Stored items
==================================================

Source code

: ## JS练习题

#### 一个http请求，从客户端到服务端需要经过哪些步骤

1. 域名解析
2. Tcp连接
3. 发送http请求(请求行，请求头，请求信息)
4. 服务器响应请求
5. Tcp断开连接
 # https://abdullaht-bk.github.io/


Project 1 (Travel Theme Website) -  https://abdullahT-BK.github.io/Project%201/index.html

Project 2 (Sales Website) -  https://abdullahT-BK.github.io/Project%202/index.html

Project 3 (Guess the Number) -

==================================================

Report all lines of the data that include the word "github".

 # https://abdullaht-bk.github.io/
Project 1 (Travel Theme Website) -  https://abdullahT-BK.github.io/Project%201/index.html
Project 2 (Sales Website) -  https://abdullahT-BK.github.io/Project%202/index.html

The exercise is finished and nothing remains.